Ramsey, c.1955Reproduced courtesy of The Francis Frith Collection.
History of Ramsey >> White's Directory 1848
RAMSEY parish has a large village, called Ramsey Street, on the eastern side of a small navigable creek, 3 miles West South West of Harwich; and contains 649 inhabitants, and 3603 acres of land, extending northward to the south bank of the estuary of the Stour, where a small projecting point of land, called Ray Island, jots into the estuary, at the mouth of the creek, and forms the western side of Harwich harbour.

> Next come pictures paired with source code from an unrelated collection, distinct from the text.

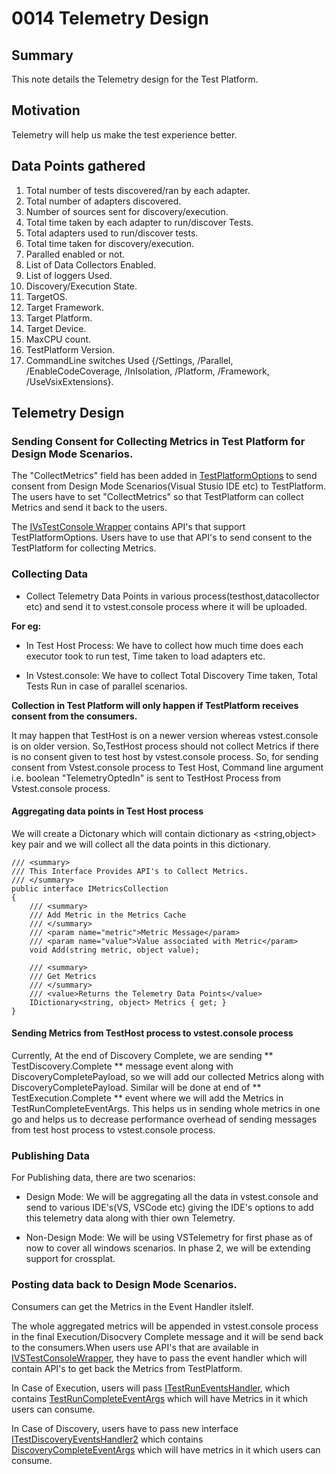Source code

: # 0014 Telemetry Design

## Summary
This note details the Telemetry design for the Test Platform.

## Motivation
Telemetry will help us make the test experience better.

## Data Points gathered
1. Total number of tests discovered/ran by each adapter.
2. Total number of adapters discovered.
3. Number of sources sent for discovery/execution.
4. Total time taken by each adapter to run/discover Tests.
5. Total adapters used to run/discover tests.
6. Total time taken for discovery/execution.
7. Paralled enabled or not.
8. List of Data Collectors Enabled.
9. List of loggers Used.
10. Discovery/Execution State.
11. TargetOS.
12. Target Framework.
13. Target Platform.
14. Target Device.
15. MaxCPU count.
16. TestPlatform Version.
17. CommandLine switches Used {/Settings, /Parallel, /EnableCodeCoverage, /InIsolation, /Platform, /Framework, /UseVsixExtensions}.

## Telemetry Design 
### Sending Consent for Collecting Metrics in Test Platform for Design Mode Scenarios.
The "CollectMetrics" field has been added in [TestPlatformOptions](https://github.com/Microsoft/vstest/blob/master/src/Microsoft.TestPlatform.ObjectModel/Client/TestPlatformOptions.cs) to send consent from Design Mode Scenarios(Visual Stusio IDE etc) to TestPlatform. The users have to set "CollectMetrics" so that TestPlatform can collect Metrics and send it back to the users.

The [IVsTestConsole Wrapper](https://github.com/Microsoft/vstest/blob/master/src/Microsoft.TestPlatform.VsTestConsole.TranslationLayer/Interfaces/IVsTestConsoleWrapper.cs) contains API's that support TestPlatformOptions. Users have to use that API's to send consent to the TestPlatform for collecting Metrics.

### Collecting Data
* Collect Telemetry Data Points in various process(testhost,datacollector etc) and send it to vstest.console process where it will be uploaded. 

**For eg:**
* In Test Host Process:
We have to collect how much time does each executor took to run test, Time taken to load adapters etc.

* In Vstest.console:
We have to collect Total Discovery Time taken, Total Tests Run in case of parallel scenarios.

**Collection in Test Platform will only happen if TestPlatform receives consent from the consumers.**

It may happen that TestHost is on a newer version whereas vstest.console is on older version. So,TestHost process should not collect Metrics if there is no consent given to test host by vstest.console process.
So, for sending consent from Vstest.console process to Test Host, Command line argument i.e. boolean "TelemetryOptedIn" is sent to TestHost Process from Vstest.console process.

#### Aggregating data points in Test Host process
We will create a Dictonary which will contain dictionary as <string,object> key pair and we will collect all the data points in this dictionary.

    /// <summary>
    /// This Interface Provides API's to Collect Metrics.
    /// </summary>
    public interface IMetricsCollection
    {
        /// <summary>
        /// Add Metric in the Metrics Cache
        /// </summary>
        /// <param name="metric">Metric Message</param>
        /// <param name="value">Value associated with Metric</param>
        void Add(string metric, object value);

        /// <summary>
        /// Get Metrics
        /// </summary>
        /// <value>Returns the Telemetry Data Points</value>
        IDictionary<string, object> Metrics { get; }
    }

#### Sending Metrics from TestHost process to vstest.console process
Currently, At the end of Discovery Complete, we are sending ** TestDiscovery.Complete ** message event along with DiscoveryCompletePayload, so we will add our collected Metrics along with DiscoveryCompletePayload. Similar will be done at end of ** TestExecution.Complete ** event where we will add the Metrics in TestRunCompleteEventArgs. This helps us in sending whole metrics in one go and helps us to decrease performance overhead of sending messages from test host process to vstest.console process.


### Publishing Data

For Publishing data, there are two scenarios:
* Design Mode: We will be aggregating all the data in vstest.console and send to various IDE's(VS, VSCode etc) giving the IDE's options to add this telemetry data along with thier own Telemetry.

* Non-Design Mode:
We will be using VSTelemetry for first phase as of now to cover all windows scenarios. In phase 2, we will be extending support for crossplat.

### Posting data back to Design Mode Scenarios.
Consumers can get the Metrics in the Event Handler itslelf.

The whole aggregated metrics will be appended in vstest.console process in the final Execution/Disocvery Complete message and it will be send back to the consumers.When users use API's that are available in [IVSTestConsoleWrapper](https://github.com/Microsoft/vstest/blob/master/src/Microsoft.TestPlatform.VsTestConsole.TranslationLayer/Interfaces/IVsTestConsoleWrapper.cs), they have to pass the event handler which will contain API's to get back the Metrics from TestPlatform.

In Case of Execution, users will pass [ITestRunEventsHandler](https://github.com/Microsoft/vstest/blob/master/src/Microsoft.TestPlatform.ObjectModel/Client/Interfaces/ITestRunEventsHandler.cs), which contains [TestRunCompleteEventArgs](https://github.com/Microsoft/vstest/blob/master/src/Microsoft.TestPlatform.ObjectModel/Client/Events/TestRunCompleteEventArgs.cs) which will have Metrics in it which users can consume.


In Case of Discovery, users have to pass new interface [ITestDiscoveryEventsHandler2](https://github.com/Microsoft/vstest/blob/master/src/Microsoft.TestPlatform.ObjectModel/Client/Interfaces/ITestDiscoveryEventsHandler2.cs) which contains [DiscoveryCompleteEventArgs](https://github.com/Microsoft/vstest/blob/master/src/Microsoft.TestPlatform.ObjectModel/Client/Events/DiscoveryCompleteEventArgs.cs) which will have metrics in it which users can consume.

A fair is held in the village on the 16th of June.
The parish has generally a fertile soil, and extends eastward to the ocean, including many scattered farm houses, etc.
It belonged to Ralph Baynard, at the Norman Survey, and is now in seven manors, viz., Michaelslow, East New Hall, Stroudland, and Ray, belonging to E.W. Garland, Esq.; Ramsey Hall, belonging to James Hardy, Esq.; Roydon Hall, held by James Barker, jun., Esq., of Slour Hall, a large and handsome mansion; and Foulton Hall and Hill House, belonging to W. Caldecott and John Hempson, Esqrs.
About 42 years ago, nearly 1500 acres were added to Mr.Garland's estate by embankments in the estuary of the Stour.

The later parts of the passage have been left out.